Below is a block of records; reproduce all of them exactly and leave out any pictures.

++++ PROVIDED DATA

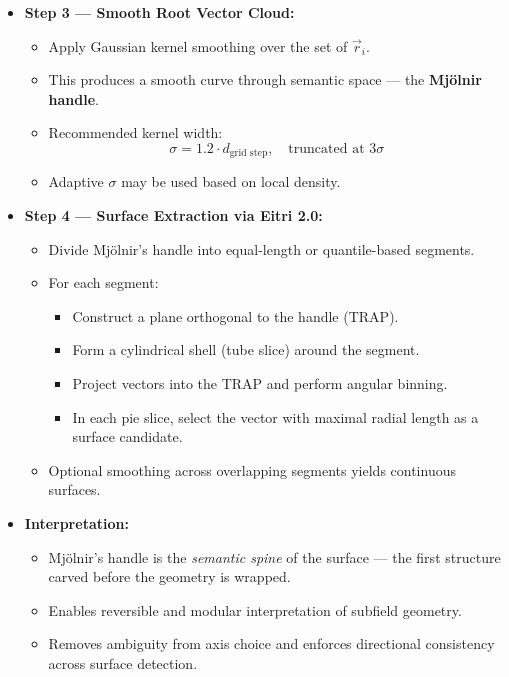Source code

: \begin{itemize}
            \item \textbf{Step 3 — Smooth Root Vector Cloud:}
                  \begin{itemize}
                      \item Apply Gaussian kernel smoothing over the set of $\vec{r}_i$.
                      \item This produces a smooth curve through semantic space — the \textbf{Mjölnir handle}.
                      \item Recommended kernel width:
                            \[
                                \sigma = 1.2 \cdot d_{\text{grid step}}, \quad \text{truncated at } 3\sigma
                            \]
                      \item Adaptive $\sigma$ may be used based on local density.
                  \end{itemize}

            \item \textbf{Step 4 — Surface Extraction via Eitri 2.0:}
                  \begin{itemize}
                  \item Divide Mjölnir's handle into equal-length or quantile-based segments.
                  \item For each segment:
                        \begin{itemize}
                            \item Construct a plane orthogonal to the handle (TRAP).
                            \item Form a cylindrical shell (tube slice) around the segment.
                            \item Project vectors into the TRAP and perform angular binning.
                            \item In each pie slice, select the vector with maximal radial length as a surface candidate.
                        \end{itemize}
                  \item Optional smoothing across overlapping segments yields continuous surfaces.
                  \end{itemize}

            \item \textbf{Interpretation:}
                  \begin{itemize}
                      \item Mjölnir’s handle is the \textit{semantic spine} of the surface — the first structure carved before the geometry is wrapped.
                      \item Enables reversible and modular interpretation of subfield geometry.
                      \item Removes ambiguity from axis choice and enforces directional consistency across surface detection.
                  \end{itemize}
        \end{itemize}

++++++++

→ **ANSWER TO THIS PROBLEM**:
Source code

: \begin{itemize}
            \item \textbf{Step 3 — Smooth Root Vector Cloud:}
                  \begin{itemize}
                      \item Apply Gaussian kernel smoothing over the set of $\vec{r}_i$.
                      \item This produces a smooth curve through semantic space — the \textbf{Mjölnir handle}.
                      \item Recommended kernel width:
                            \[
                                \sigma = 1.2 \cdot d_{\text{grid step}}, \quad \text{truncated at } 3\sigma
                            \]
                      \item Adaptive $\sigma$ may be used based on local density.
                  \end{itemize}

            \item \textbf{Step 4 — Surface Extraction via Eitri 2.0:}
                  \begin{itemize}
                  \item Divide Mjölnir's handle into equal-length or quantile-based segments.
                  \item For each segment:
                        \begin{itemize}
                            \item Construct a plane orthogonal to the handle (TRAP).
                            \item Form a cylindrical shell (tube slice) around the segment.
                            \item Project vectors into the TRAP and perform angular binning.
                            \item In each pie slice, select the vector with maximal radial length as a surface candidate.
                        \end{itemize}
                  \item Optional smoothing across overlapping segments yields continuous surfaces.
                  \end{itemize}

            \item \textbf{Interpretation:}
                  \begin{itemize}
                      \item Mjölnir’s handle is the \textit{semantic spine} of the surface — the first structure carved before the geometry is wrapped.
                      \item Enables reversible and modular interpretation of subfield geometry.
                      \item Removes ambiguity from axis choice and enforces directional consistency across surface detection.
                  \end{itemize}
        \end{itemize}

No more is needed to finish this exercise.